PROMPT: Please find every line in the entries below that contains the string "correlations", and copy it.
§
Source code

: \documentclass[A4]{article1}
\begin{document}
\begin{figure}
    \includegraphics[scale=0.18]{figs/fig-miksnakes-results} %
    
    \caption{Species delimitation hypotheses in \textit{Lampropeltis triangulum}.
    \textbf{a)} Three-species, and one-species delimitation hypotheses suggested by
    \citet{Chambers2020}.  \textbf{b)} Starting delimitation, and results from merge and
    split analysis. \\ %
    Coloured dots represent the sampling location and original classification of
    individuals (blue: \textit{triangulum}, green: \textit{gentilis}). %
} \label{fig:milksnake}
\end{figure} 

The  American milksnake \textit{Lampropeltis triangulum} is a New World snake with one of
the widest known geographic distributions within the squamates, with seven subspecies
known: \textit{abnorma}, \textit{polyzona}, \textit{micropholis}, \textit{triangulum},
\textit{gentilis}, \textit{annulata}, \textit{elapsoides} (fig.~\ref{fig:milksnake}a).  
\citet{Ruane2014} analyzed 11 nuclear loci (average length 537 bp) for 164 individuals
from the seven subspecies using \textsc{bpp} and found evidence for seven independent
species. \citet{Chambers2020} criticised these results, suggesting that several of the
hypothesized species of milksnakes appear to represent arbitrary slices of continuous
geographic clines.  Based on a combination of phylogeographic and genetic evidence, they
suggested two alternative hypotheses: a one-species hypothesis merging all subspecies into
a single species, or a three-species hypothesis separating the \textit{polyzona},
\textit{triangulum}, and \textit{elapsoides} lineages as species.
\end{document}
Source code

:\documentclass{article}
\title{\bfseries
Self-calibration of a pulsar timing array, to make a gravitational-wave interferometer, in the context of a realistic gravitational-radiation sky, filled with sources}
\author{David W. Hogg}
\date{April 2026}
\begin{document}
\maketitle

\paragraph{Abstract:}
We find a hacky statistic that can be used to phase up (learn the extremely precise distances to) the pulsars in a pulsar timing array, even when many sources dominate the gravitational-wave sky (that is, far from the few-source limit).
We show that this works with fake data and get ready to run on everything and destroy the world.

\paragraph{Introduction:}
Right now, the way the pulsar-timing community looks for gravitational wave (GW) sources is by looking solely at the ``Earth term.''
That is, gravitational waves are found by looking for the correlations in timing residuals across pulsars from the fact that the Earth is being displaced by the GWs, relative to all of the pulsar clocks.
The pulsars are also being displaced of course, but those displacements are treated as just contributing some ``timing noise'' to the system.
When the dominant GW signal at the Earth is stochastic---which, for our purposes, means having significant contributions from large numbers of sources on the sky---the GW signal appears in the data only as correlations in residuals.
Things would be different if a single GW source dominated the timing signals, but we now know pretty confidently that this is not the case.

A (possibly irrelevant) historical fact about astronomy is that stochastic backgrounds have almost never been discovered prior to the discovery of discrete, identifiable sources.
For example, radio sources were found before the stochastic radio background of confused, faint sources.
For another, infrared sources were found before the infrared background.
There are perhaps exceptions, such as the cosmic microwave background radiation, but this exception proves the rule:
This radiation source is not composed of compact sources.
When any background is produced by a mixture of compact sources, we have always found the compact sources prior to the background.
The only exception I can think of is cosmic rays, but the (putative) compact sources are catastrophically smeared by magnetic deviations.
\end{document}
§
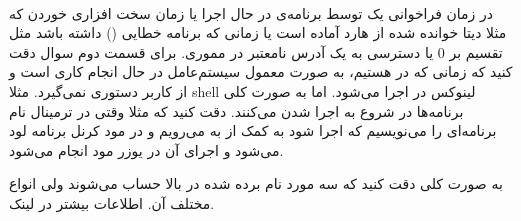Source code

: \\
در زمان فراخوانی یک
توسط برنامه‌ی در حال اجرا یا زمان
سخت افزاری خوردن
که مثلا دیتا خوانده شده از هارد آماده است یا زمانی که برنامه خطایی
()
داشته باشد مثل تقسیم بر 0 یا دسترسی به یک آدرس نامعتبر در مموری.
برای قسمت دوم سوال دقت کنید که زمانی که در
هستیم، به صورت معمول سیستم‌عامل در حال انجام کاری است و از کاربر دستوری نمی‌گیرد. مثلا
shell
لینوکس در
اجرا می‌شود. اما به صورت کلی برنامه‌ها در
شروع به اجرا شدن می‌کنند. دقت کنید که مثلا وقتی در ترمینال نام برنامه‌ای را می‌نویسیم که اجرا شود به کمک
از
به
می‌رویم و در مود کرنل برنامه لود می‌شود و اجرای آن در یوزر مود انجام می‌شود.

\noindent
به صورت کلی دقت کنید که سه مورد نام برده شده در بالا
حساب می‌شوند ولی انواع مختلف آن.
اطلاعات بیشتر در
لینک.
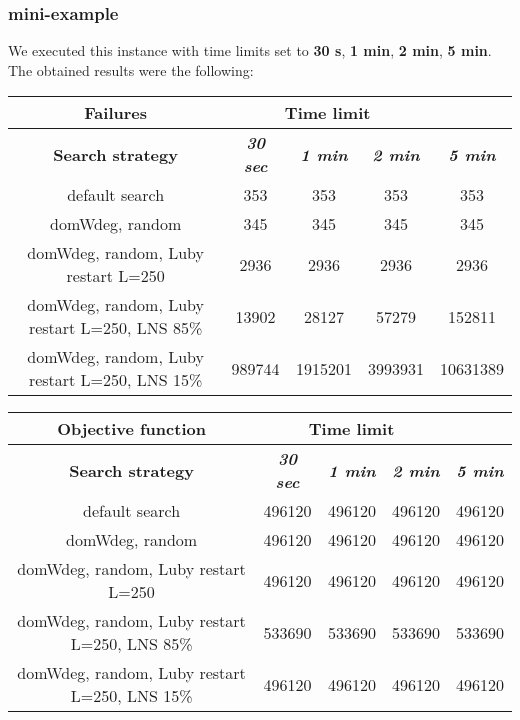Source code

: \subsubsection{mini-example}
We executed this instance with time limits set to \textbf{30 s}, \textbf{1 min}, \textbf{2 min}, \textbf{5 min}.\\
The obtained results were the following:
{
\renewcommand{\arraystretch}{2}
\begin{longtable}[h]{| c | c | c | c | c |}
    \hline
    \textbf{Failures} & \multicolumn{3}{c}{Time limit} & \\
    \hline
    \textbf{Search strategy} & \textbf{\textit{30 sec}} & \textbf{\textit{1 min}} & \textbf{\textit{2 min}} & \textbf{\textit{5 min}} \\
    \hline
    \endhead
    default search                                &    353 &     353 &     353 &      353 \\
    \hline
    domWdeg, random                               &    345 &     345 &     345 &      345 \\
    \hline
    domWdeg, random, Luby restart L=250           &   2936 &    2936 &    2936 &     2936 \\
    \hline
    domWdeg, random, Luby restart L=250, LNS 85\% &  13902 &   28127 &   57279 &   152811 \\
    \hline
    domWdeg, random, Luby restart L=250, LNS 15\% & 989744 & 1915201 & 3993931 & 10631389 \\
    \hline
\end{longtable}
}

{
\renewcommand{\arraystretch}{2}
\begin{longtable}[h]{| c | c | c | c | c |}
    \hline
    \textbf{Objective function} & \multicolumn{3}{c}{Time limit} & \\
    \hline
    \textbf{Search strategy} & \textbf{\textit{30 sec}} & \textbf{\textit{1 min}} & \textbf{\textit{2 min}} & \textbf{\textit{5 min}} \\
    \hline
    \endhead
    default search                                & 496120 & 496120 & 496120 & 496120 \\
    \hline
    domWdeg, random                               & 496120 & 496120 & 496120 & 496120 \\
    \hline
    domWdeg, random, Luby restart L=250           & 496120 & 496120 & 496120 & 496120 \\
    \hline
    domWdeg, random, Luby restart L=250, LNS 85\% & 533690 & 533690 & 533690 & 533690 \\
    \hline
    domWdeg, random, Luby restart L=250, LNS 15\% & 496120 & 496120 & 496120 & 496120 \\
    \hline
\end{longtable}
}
§
YOUR RESPONSE:
That is, gravitational waves are found by looking for the correlations in timing residuals across pulsars from the fact that the Earth is being displaced by the GWs, relative to all of the pulsar clocks.
When the dominant GW signal at the Earth is stochastic---which, for our purposes, means having significant contributions from large numbers of sources on the sky---the GW signal appears in the data only as correlations in residuals.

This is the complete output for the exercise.